Recently, self-driving cars became a big challenge in the automobile industry. After the DARPA challenge, which introduced the design of a self-driving system that can be classified as SAR Level 3 or higher levels, driven to focus on self-driving cars more. Later on, using these introduced design models, a lot of companies started to design self-driving cars. Various sensors, such as radar, high-resolution cameras, and LiDAR are important in self-driving cars to sense the surroundings. LiDAR acts as an eye of a self-driving vehicle, by offering 64 scanning channels, 26.9° vertical field view, and a high-precision 360° horizontal field view in real-time. The LiDAR sensor can provide 360° environmental depth information with a detection range of up to 120 meters. In addition, the left and right cameras can further assist in obtaining front image information. In this way, the surrounding environment model of the self-driving car can be accurately obtained, which is convenient for the self-driving algorithm to perform route planning. It is very important for self-driving to avoid the collision. LiDAR provides both horizontal and vertical field views and helps in avoiding collision. In an online website, the dataset provides different kinds of data like point cloud data and color images which helps this data to use for object recognition. In this paper, we used two types of publicly available datasets, namely, KITTI and PASCAL VOC. Firstly, the KITTI dataset provides in-depth data knowledge for the LiDAR segmentation (LS) of objects obtained through LiDAR point clouds. The performance of object segmentation through LiDAR cloud points is used to find the region of interest (ROI) on images. And later on, we trained the network with the PASCAL VOC dataset used for object detection by the YOLOv4 neural network. To evaluate, we used the region of interest image as input to YOLOv4. By using all these technologies, we can segment and detect objects. Our algorithm ultimately constructs a LiDAR point cloud at the same time; it also detects the image in real-time.
As the future move towards the commercialization of self-driving car technologies in this area is quickly advancing, researchers are concentrated in the study of self-driving car sensors. Among that sensors, optical radar LiDAR and cameras are the most researched projects. Optical radar LiDAR can produce 360° real-time depth information and its sensing up to a distance of 100 meters, it is one of the crucial sensors for self-driving vehicles, and high-resolution cameras have a real-time color image. Therefore, the purpose of this paper is to use LiDAR point cloud map information with deep learning to detect objects.
Nowadays, Artificial Intelligence (AI) is progressing rapidly.
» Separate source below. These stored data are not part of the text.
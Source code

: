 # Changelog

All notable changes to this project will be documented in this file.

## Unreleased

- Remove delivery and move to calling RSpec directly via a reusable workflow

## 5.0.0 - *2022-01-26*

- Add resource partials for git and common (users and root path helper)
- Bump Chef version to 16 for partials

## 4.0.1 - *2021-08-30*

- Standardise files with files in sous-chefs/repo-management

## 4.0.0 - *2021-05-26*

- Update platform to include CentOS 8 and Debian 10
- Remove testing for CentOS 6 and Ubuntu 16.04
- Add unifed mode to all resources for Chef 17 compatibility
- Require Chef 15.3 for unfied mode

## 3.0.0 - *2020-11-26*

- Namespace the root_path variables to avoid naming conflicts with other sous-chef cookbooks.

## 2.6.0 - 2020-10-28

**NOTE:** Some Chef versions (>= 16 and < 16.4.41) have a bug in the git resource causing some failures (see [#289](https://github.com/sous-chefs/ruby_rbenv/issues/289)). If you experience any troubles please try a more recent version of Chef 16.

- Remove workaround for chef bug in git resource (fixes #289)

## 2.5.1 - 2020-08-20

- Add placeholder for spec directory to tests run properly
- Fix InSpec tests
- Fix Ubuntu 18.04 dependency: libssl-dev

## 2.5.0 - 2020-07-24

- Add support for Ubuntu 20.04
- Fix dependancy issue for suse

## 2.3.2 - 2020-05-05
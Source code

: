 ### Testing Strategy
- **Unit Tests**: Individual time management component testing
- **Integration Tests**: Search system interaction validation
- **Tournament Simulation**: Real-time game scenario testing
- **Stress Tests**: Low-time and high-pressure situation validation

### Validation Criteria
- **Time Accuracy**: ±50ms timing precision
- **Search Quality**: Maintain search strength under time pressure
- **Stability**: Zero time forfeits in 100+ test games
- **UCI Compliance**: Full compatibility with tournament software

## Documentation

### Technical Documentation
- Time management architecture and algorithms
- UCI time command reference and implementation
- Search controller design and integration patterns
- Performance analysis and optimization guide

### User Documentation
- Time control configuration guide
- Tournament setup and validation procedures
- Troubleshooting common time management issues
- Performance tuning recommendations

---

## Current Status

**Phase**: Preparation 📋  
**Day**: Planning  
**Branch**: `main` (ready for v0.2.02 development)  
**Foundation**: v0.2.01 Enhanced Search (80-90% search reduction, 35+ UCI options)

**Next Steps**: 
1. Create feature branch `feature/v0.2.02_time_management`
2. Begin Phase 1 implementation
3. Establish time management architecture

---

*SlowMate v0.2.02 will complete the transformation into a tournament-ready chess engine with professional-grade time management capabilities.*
By using AI technology, self-driving has received tremendous attention as of late. In self-driving technology, AI plays a vital role; AI acts as a brain for cars in self-driving technology by performing things like automatic detection of people, other vehicles, and objects and helps the care to staying in the lane and switching the lanes and following the GPS to navigate the car to reach the final destination. During past development first, autonomous cars appeared in 1980, with NAVLAB and ALV projects at Carnegie Mellon University in 1984 [
Inventors begin the experiments on self-driving cars in 1920. In the early days, radio-controlled electric cars were shown to be generated by electromagnetic fields. From 1950, trails started to develop find a feasible method for self-driving cars. Finally, self-driving technology cars appeared in the 1980s. The one is the Mercedes-Benz Robotic van designed by Ernst Dickmanns which can reach a speed of 39 miles per hour (63 km/H) on streets without traffic; this car was an iconic achievement in self-driving technology [
From above, self-driving vehicles are well developed, so LiDAR can accurately simulate the surrounding environment and escape collisions with obstacles. To identify the vehicles, LiDAR is a very suitable resource, but it also has some difficulties. Nowadays, AI is becoming more trends; this technology helps to overcome those difficulties by using deep learning algorithms.
Light Detection and Ranging (LiDAR) is a remote sensing method; LiDAR is applied in autonomous vehicles that are mostly based on Time of Flight (TOF). The emitted light pulses strike the object and reflect the LiDAR system; it is calculated as the distance between sensor and object. The measured result is transformed into 3D point clouds. By using point cloud data, it can map the scanned parts; it offers high resolution and accurate depth information and 3D data provided in the absence of light and bad weather conditions. There are many different types of LiDAR known as airborne, terrestrial, and mobile LiDAR.
In airborne laser scanning systems, which can be mounted on aerial vehicles such as aircraft and helicopters with specialized GPS receivers, the infrared laser light is transmitted to the ground and returned to the moving LiDAR sensor of airborne.
Bathymetric LiDAR uses near-infrared light and green light to scan deep terrain. It is mainly used for underwater terrain measurement. The generally used LiDAR wavelength is the near-infrared light band of 905 nm, and this band is suitable for measurements where the medium is air. If the medium is water, it will not be able to penetrate normally, so green light with a wavelength of 532 nm is used for underwater measurements.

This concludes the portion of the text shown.